§ Task to complete:
Repeat the lines from the line with "### Template Usage" to the line with "- Choose the" in the listing below, keeping both end lines and adding nothing.

Start of Task material

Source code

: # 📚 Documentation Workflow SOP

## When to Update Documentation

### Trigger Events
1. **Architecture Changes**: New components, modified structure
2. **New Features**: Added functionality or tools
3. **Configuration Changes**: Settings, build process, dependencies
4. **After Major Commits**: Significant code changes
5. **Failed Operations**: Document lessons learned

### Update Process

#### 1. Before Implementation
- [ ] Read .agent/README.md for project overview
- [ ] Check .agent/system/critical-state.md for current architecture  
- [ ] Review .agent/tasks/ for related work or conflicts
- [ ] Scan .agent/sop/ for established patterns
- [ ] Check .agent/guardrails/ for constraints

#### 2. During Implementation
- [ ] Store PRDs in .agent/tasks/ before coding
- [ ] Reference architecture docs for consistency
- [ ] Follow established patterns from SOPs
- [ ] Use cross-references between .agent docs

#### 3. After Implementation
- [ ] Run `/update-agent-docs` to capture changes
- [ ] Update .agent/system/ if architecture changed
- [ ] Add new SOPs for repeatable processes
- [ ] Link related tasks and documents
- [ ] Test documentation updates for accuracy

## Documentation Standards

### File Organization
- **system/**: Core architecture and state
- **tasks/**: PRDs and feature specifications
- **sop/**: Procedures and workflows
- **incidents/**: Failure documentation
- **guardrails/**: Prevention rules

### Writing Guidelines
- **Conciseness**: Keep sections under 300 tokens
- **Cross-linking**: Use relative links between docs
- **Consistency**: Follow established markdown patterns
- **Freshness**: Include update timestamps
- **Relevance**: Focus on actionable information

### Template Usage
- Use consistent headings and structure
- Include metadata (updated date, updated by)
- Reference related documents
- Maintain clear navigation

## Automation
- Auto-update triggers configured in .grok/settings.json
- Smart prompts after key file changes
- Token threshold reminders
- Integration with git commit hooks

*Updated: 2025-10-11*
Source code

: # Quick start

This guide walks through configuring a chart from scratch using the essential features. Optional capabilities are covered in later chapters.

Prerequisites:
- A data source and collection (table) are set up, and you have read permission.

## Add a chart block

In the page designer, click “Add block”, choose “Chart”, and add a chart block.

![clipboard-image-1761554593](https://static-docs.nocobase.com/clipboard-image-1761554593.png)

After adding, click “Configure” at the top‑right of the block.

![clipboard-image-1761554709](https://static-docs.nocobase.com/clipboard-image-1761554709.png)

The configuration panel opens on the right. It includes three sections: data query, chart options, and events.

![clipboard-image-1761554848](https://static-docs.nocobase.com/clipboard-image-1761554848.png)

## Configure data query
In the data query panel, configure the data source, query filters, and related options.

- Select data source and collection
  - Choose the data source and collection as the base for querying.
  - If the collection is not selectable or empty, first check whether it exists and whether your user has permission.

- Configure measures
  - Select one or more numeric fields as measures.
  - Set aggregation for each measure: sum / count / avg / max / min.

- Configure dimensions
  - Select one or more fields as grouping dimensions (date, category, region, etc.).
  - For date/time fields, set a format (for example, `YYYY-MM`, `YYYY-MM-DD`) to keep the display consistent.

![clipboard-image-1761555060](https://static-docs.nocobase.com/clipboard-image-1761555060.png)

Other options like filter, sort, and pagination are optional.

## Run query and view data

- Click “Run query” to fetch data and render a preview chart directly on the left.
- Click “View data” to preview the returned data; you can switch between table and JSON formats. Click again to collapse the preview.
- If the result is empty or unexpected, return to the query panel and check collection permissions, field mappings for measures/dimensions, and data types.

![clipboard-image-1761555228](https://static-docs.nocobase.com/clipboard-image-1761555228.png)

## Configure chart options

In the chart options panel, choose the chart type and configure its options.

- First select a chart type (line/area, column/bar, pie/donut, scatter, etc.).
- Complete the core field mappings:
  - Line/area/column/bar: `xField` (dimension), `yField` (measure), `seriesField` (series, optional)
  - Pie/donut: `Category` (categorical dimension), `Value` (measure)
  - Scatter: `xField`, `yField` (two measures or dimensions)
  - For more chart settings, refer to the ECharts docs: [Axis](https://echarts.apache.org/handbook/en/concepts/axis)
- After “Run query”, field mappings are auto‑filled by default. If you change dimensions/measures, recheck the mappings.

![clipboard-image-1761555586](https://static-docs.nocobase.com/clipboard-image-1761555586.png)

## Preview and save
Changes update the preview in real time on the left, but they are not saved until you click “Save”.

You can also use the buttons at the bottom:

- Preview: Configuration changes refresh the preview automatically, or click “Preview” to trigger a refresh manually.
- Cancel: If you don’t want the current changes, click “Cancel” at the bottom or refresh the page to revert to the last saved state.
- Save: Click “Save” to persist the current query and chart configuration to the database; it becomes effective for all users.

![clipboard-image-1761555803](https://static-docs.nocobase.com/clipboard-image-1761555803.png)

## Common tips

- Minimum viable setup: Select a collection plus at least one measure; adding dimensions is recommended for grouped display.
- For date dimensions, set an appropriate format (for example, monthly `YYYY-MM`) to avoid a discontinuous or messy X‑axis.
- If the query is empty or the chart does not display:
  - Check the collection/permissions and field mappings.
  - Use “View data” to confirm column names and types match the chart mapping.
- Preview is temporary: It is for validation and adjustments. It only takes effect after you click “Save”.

End of Task material

§ Your solution:
### Template Usage
- Use consistent headings and structure
- Include metadata (updated date, updated by)
- Reference related documents
- Maintain clear navigation

## Automation
- Auto-update triggers configured in .grok/settings.json
- Smart prompts after key file changes
- Token threshold reminders
- Integration with git commit hooks

*Updated: 2025-10-11*
Source code

: # Quick start

This guide walks through configuring a chart from scratch using the essential features. Optional capabilities are covered in later chapters.

Prerequisites:
- A data source and collection (table) are set up, and you have read permission.

## Add a chart block

In the page designer, click “Add block”, choose “Chart”, and add a chart block.

![clipboard-image-1761554593](https://static-docs.nocobase.com/clipboard-image-1761554593.png)

After adding, click “Configure” at the top‑right of the block.

![clipboard-image-1761554709](https://static-docs.nocobase.com/clipboard-image-1761554709.png)

The configuration panel opens on the right. It includes three sections: data query, chart options, and events.

![clipboard-image-1761554848](https://static-docs.nocobase.com/clipboard-image-1761554848.png)

## Configure data query
In the data query panel, configure the data source, query filters, and related options.

- Select data source and collection
  - Choose the data source and collection as the base for querying.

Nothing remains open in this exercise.